De Mr. Brown a 26.01.2011 às 22:38

- quem adianta o dinheiro? O banco através de empréstimos ou os próprios fornecedores da campanha que estabelecem prazos para pagamento posteriores ao fim das eleições.

- Se o Estado não financiar, maior é o incentivo para a falta de transparência. Por isso mesmo sou favorável ao financiamento público das campanhas eleitorais. Repara o caso de Cavaco Silva ou Fernando Nobre: terá ficado alguma coisa por declarar? A que propósito, se agora parte do dinheiro a que teriam direito terá de ser devolvido?

- Por o Estado financiar as campanhas são mais esclarecedoras. Não fosse o financiamento público e as campanhas de Fernando Nobre agora ou Manuel Alegre (em 2006) teriam sido muito mais pobres. Como mais pobre teria ficado a nossa Democracia.

- O Daniel tem um problema pessoal com Cavaco Silva e esse não sou eu que vou resolver. O Estado não paga campanhas a quem vai ganhar 7 mil euros (também há subvenção para o Alegre, para o Nobre, para o Lopes, e nenhum destes vai ganhar o que quer que seja). O Estado paga campanhas para que os principais candidatos possam explicar porque devem ser eles os detentores do cargo e na esperança que quanto melhor informado estiver o povo, melhor decisão tomará.

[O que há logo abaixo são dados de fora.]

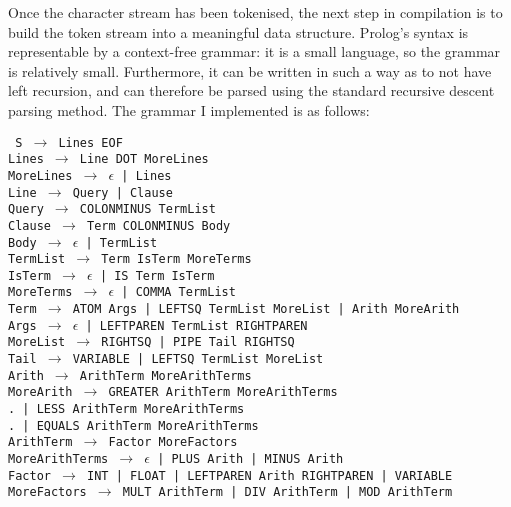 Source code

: \documentclass[12pt]{article}
\begin{document}
Once the character stream has been tokenised, the next step in compilation is to build the token stream into a meaningful data structure. 
Prolog's syntax is representable by a context-free grammar: it is a small language, so the grammar is relatively small. 
Furthermore, it can be written in such a way as to not have left recursion, and can therefore be parsed using the standard recursive descent parsing method. 
The grammar I implemented is as follows:

\newpage

\texttt{
S $\rightarrow$ Lines EOF\\
Lines $\rightarrow$ Line DOT MoreLines\\
MoreLines $\rightarrow$ $\epsilon$ | Lines\\
Line $\rightarrow$ Query | Clause\\
Query $\rightarrow$ COLONMINUS TermList\\
Clause $\rightarrow$ Term COLONMINUS Body\\
Body $\rightarrow$ $\epsilon$ | TermList\\
TermList $\rightarrow$ Term IsTerm MoreTerms\\
IsTerm $\rightarrow$ $\epsilon$ | IS Term IsTerm\\
MoreTerms $\rightarrow$ $\epsilon$ | COMMA TermList\\
Term $\rightarrow$ ATOM Args | LEFTSQ TermList MoreList | Arith MoreArith\\
Args $\rightarrow$ $\epsilon$ | LEFTPAREN TermList RIGHTPAREN\\
MoreList $\rightarrow$ RIGHTSQ | PIPE Tail RIGHTSQ\\
Tail $\rightarrow$ VARIABLE | LEFTSQ TermList MoreList\\
Arith $\rightarrow$ ArithTerm MoreArithTerms\\
MoreArith $\rightarrow$ GREATER ArithTerm MoreArithTerms\\
.\hspace{50px} | LESS ArithTerm MoreArithTerms \\
.\hspace{50px} | EQUALS ArithTerm MoreArithTerms\\
ArithTerm $\rightarrow$ Factor MoreFactors\\
MoreArithTerms $\rightarrow$ $\epsilon$ | PLUS Arith | MINUS Arith\\
Factor $\rightarrow$ INT | FLOAT | LEFTPAREN Arith RIGHTPAREN | VARIABLE\\
MoreFactors $\rightarrow$ MULT ArithTerm | DIV ArithTerm | MOD ArithTerm
}
\end{document}
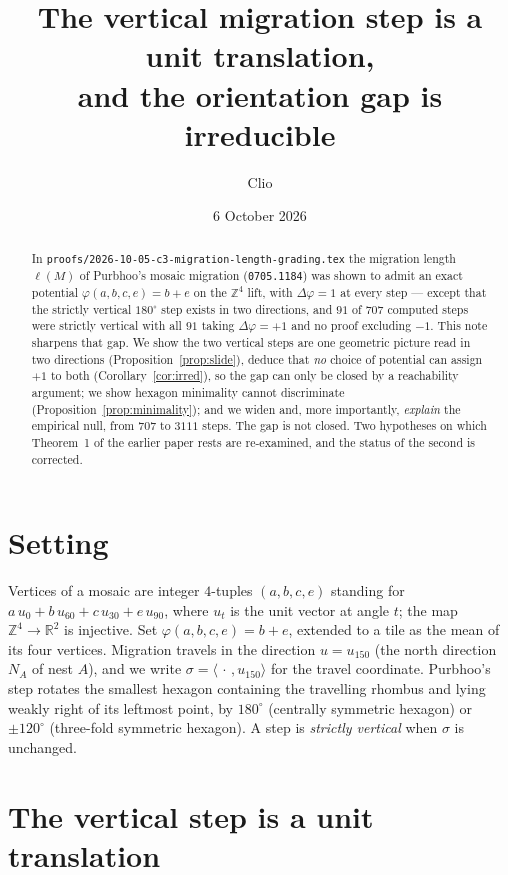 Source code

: \documentclass[11pt]{article}
\title{The vertical migration step is a unit translation,\\
and the orientation gap is irreducible}
\author{Clio}
\date{6 October 2026}
\theoremstyle{plain}
\theoremstyle{definition}
\begin{document}
\maketitle

\begin{abstract}
In \texttt{proofs/2026-10-05-c3-migration-length-grading.tex} the migration
length $\ell(M)$ of Purbhoo's mosaic migration (\texttt{0705.1184}) was shown to
admit an exact potential $\varphi(a,b,c,e)=b+e$ on the $\mathbb{Z}^4$ lift, with
$\Delta\varphi=1$ at every step --- except that the strictly vertical
$180^\circ$ step exists in two directions, and $91$ of $707$ computed steps were
strictly vertical with all $91$ taking $\Delta\varphi=+1$ and no proof excluding
$-1$.  This note sharpens that gap.  We show the two vertical steps are one
geometric picture read in two directions (Proposition~\ref{prop:slide}), deduce
that \emph{no} choice of potential can assign $+1$ to both
(Corollary~\ref{cor:irred}), so the gap can only be closed by a reachability
argument; we show hexagon minimality cannot discriminate
(Proposition~\ref{prop:minimality}); and we widen and, more importantly,
\emph{explain} the empirical null, from $707$ to $3111$ steps.  The gap is not
closed.  Two hypotheses on which Theorem~1 of the earlier paper rests are
re-examined, and the status of the second is corrected.
\end{abstract}

\section{Setting}

Vertices of a mosaic are integer $4$-tuples $(a,b,c,e)$ standing for
$a\,u_0+b\,u_{60}+c\,u_{30}+e\,u_{90}$, where $u_t$ is the unit vector at angle
$t$; the map $\mathbb{Z}^4\to\mathbb{R}^2$ is injective.  Set
$\varphi(a,b,c,e)=b+e$, extended to a tile as the mean of its four vertices.
Migration travels in the direction $u=u_{150}$ (the north direction $N_A$ of nest
$A$), and we write $\sigma=\langle\,\cdot\,,u_{150}\rangle$ for the travel
coordinate.  Purbhoo's step rotates the smallest hexagon containing the
travelling rhombus and lying weakly right of its leftmost point, by $180^\circ$
(centrally symmetric hexagon) or $\pm120^\circ$ (three-fold symmetric hexagon).
A step is \emph{strictly vertical} when $\sigma$ is unchanged.

\section{The vertical step is a unit translation}
\end{document}
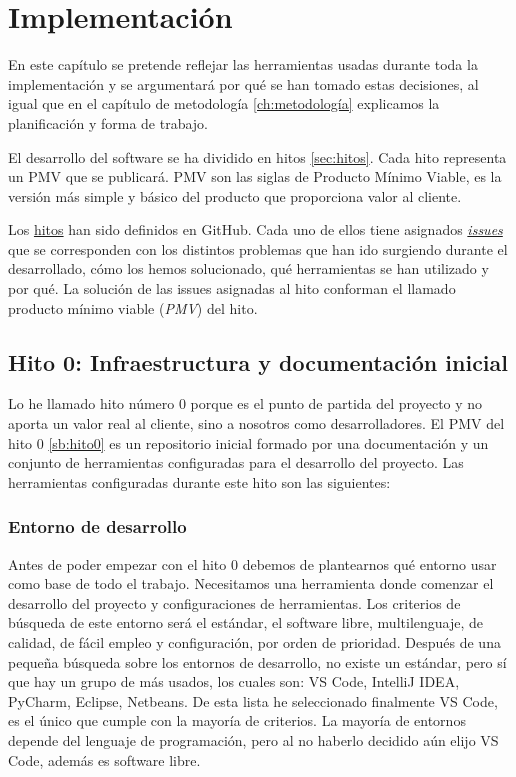 \UseRawInputEncoding
\chapter{Implementación}

En este capítulo se pretende reflejar las herramientas usadas durante toda la implementación y
se argumentará por qué se han tomado estas decisiones, al igual que en el capítulo de metodología \ref{ch:metodología} explicamos
la planificación y forma de trabajo.

El desarrollo del software se ha dividido en hitos \ref*{sec:hitos}. Cada hito representa un PMV que se publicará.
PMV son las siglas de Producto Mínimo Viable, es la versión más simple y básico del producto que proporciona valor al cliente.

Los \href{https://github.com/RubenDelgadoPareja/TFG-Triage-Inteligente-Consulta-Medica/milestones}{hitos} han sido definidos en GitHub.
Cada uno de ellos tiene asignados \href{https://github.com/RubenDelgadoPareja/TFG-Triage-Inteligente-Consulta-Medica/issues}{\textit{issues}} que se corresponden
con los distintos problemas que han ido surgiendo durante el desarrollado, cómo los hemos solucionado, qué herramientas se han utilizado y por qué.
La solución de las issues asignadas al hito conforman el llamado producto mínimo viable (\textit{PMV}) del hito.

\section{Hito 0: Infraestructura y documentación inicial}

Lo he llamado hito número 0 porque es el punto de partida del proyecto y no aporta un valor real al cliente, sino a nosotros como desarrolladores.
El PMV del hito 0 \ref{sb:hito0} es un repositorio inicial formado por una documentación y un conjunto de herramientas configuradas para el desarrollo del proyecto.
Las herramientas configuradas durante este hito son las siguientes:

\subsection{Entorno de desarrollo}
Antes de poder empezar con el hito 0 debemos de plantearnos qué entorno usar como base de todo el trabajo.
Necesitamos una herramienta donde comenzar el desarrollo del proyecto y configuraciones de herramientas.
Los criterios de búsqueda de este entorno será el estándar, el software libre, multilenguaje, de calidad, de fácil empleo y configuración, por orden de prioridad.
Después de una pequeña búsqueda sobre los entornos de desarrollo, no existe un estándar, pero sí que hay un grupo de más usados, los cuales son: VS Code, IntelliJ IDEA, PyCharm, Eclipse, Netbeans.
De esta lista he seleccionado finalmente VS Code, es el único que cumple con la mayoría de criterios. La mayoría de entornos depende del lenguaje de programación, pero al no haberlo
decidido aún elijo VS Code, además es software libre.

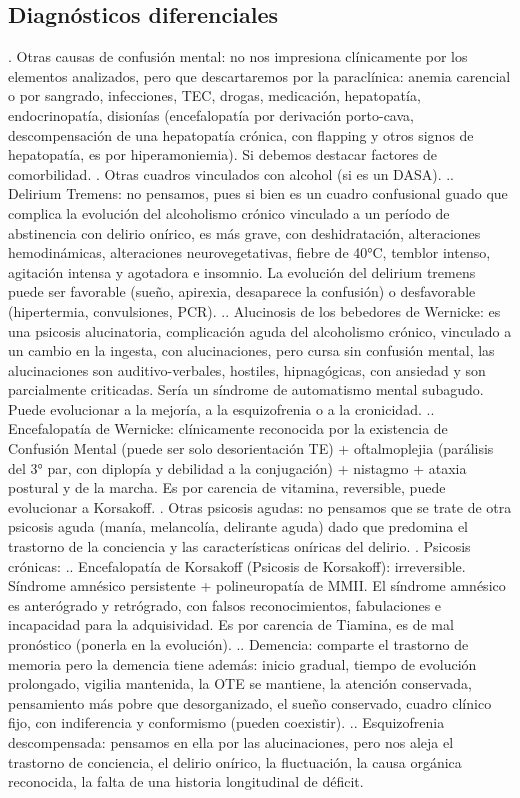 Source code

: \subsection*{Diagnósticos diferenciales}
. Otras causas de confusión mental: no nos impresiona clínicamente por los elementos analizados, pero que descartaremos por la paraclínica: anemia carencial o por sangrado, infecciones, TEC, drogas, medicación, hepatopatía, endocrinopatía, disionías (encefalopatía por derivación porto-cava, descompensación de una hepatopatía crónica, con flapping y otros signos de hepatopatía, es por hiperamoniemia). Si debemos destacar factores de comorbilidad.
. Otras cuadros vinculados con alcohol (si es un DASA).
.. Delirium Tremens: no pensamos, pues si bien es un cuadro confusional guado que complica la evolución del alcoholismo crónico vinculado a un período de abstinencia con delirio onírico, es más grave, con deshidratación, alteraciones hemodinámicas, alteraciones neurovegetativas, fiebre de 40°C, temblor intenso, agitación intensa y agotadora e insomnio. La evolución del delirium tremens puede ser favorable (sueño, apirexia, desaparece la confusión) o desfavorable (hipertermia, convulsiones, PCR).
.. Alucinosis de los bebedores de Wernicke: es una psicosis alucinatoria, complicación aguda del alcoholismo crónico, vinculado a un cambio en la ingesta, con alucinaciones, pero cursa sin confusión mental, las alucinaciones son auditivo-verbales, hostiles, hipnagógicas, con ansiedad y son parcialmente criticadas. Sería un síndrome de automatismo mental subagudo. Puede evolucionar a la mejoría, a la esquizofrenia o a la cronicidad.
.. Encefalopatía de Wernicke: clínicamente reconocida por la existencia de Confusión Mental (puede ser solo desorientación TE) + oftalmoplejia (parálisis del 3° par, con diplopía y debilidad a la conjugación) + nistagmo + ataxia postural y de la marcha. Es por carencia de vitamina, reversible, puede evolucionar a Korsakoff.
. Otras psicosis agudas: no pensamos que se trate de otra psicosis aguda (manía, melancolía, delirante aguda) dado que predomina el trastorno de la conciencia y las características oníricas del delirio.
. Psicosis crónicas:
.. Encefalopatía de Korsakoff (Psicosis de Korsakoff): irreversible. Síndrome amnésico persistente + polineuropatía de MMII. El síndrome amnésico es anterógrado y retrógrado, con falsos reconocimientos, fabulaciones e incapacidad para la adquisividad. Es por carencia de Tiamina, es de mal pronóstico (ponerla en la evolución).
.. Demencia: comparte el trastorno de memoria pero la demencia tiene además: inicio gradual, tiempo de evolución prolongado, vigilia mantenida, la OTE se mantiene, la atención conservada, pensamiento más pobre que desorganizado, el sueño conservado, cuadro clínico fijo, con indiferencia y conformismo (pueden coexistir).
.. Esquizofrenia descompensada: pensamos en ella por las alucinaciones, pero nos aleja el trastorno de conciencia, el delirio onírico, la fluctuación, la causa orgánica reconocida, la falta de una historia longitudinal de déficit.

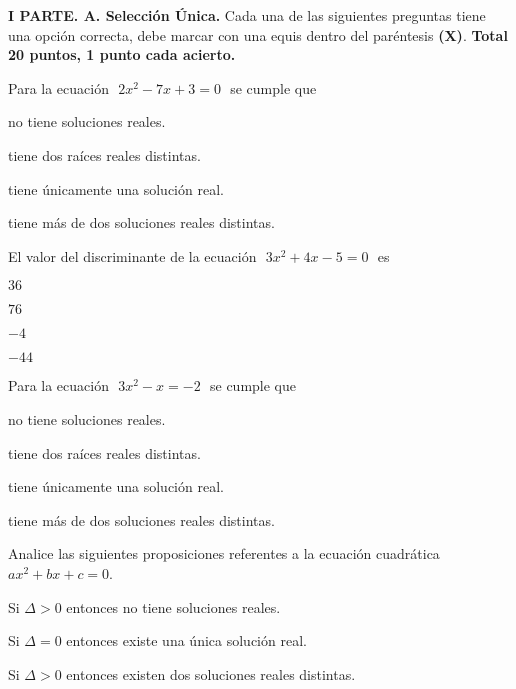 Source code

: \documentclass[12pt, fleqn]{article}
\begin{document}
\sf

\setcounter{page}{2} 

\vspace{-2cm}
{\bf I PARTE. A. Selección Única.} Cada una de las siguientes preguntas tiene una opción correcta, debe marcar con una equis dentro del paréntesis {\bf (X)}. {\bf Total 20 puntos, 1 punto cada acierto.}
\vp

\benu
\item Para la ecuación $\,\,2x^2-7x+3=0\,\,$ se cumple que \vp

\benu
\item[] \opc no tiene soluciones reales.
\item[] \opc tiene dos raíces reales distintas.
\item[] \opc tiene únicamente una solución real.
\item[] \opc tiene más de dos soluciones reales distintas.
\eenu
\vs

\item El valor del discriminante de la ecuación  $\,\,3x^2+4x-5=0\,\,$ es \vp

\benu
\item[] \opc $36$
\item[] \opc $76$
\item[] \opc $-4$
\item[] \opc $-44$
\eenu
\vs

\item Para la ecuación $\,\,3x^2-x=-2\,\,$ se cumple que \vp

\benu
\item[] \opc no tiene soluciones reales.
\item[] \opc tiene dos raíces reales distintas.
\item[] \opc tiene únicamente una solución real.
\item[] \opc tiene más de dos soluciones reales distintas.
\eenu
\vs

\item Analice las siguientes proposiciones referentes a la ecuación cuadrática $ax^2+bx+c=0$.
\vp

\begin{tcolorbox}
\bc
\benu
\item[I.] Si $\Delta>0$ entonces no tiene soluciones reales.
\item[II.] Si $\Delta=0$ entonces existe una única solución real.
\item[I.] Si $\Delta>0$ entonces existen dos soluciones reales distintas.
\eenu
\ec
\end{tcolorbox}
\end{document}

- E faz. E em matéria de campanhas eleitorais e financiamento público estou muito menos preocupado com as campanhas presidenciais do que me preocupo com as campanhas em que participam activamente os partidos políticos.

Abraço.
Imagem de perfil

De Daniel João Santos a 27.01.2011 às 10:53

No texto inicial de facto "|peguei" em Cavaco Silva, mas depois na nossa pequena e saudável troca de ideias, generalizei.

Não me interessa que seja A, B ou C, o candidato ou Presidente, apenas que se trata de um financiamento pago para outros fazerem campanha.

Num ponto estamos de acordo, o financiamento partidário é preocupante.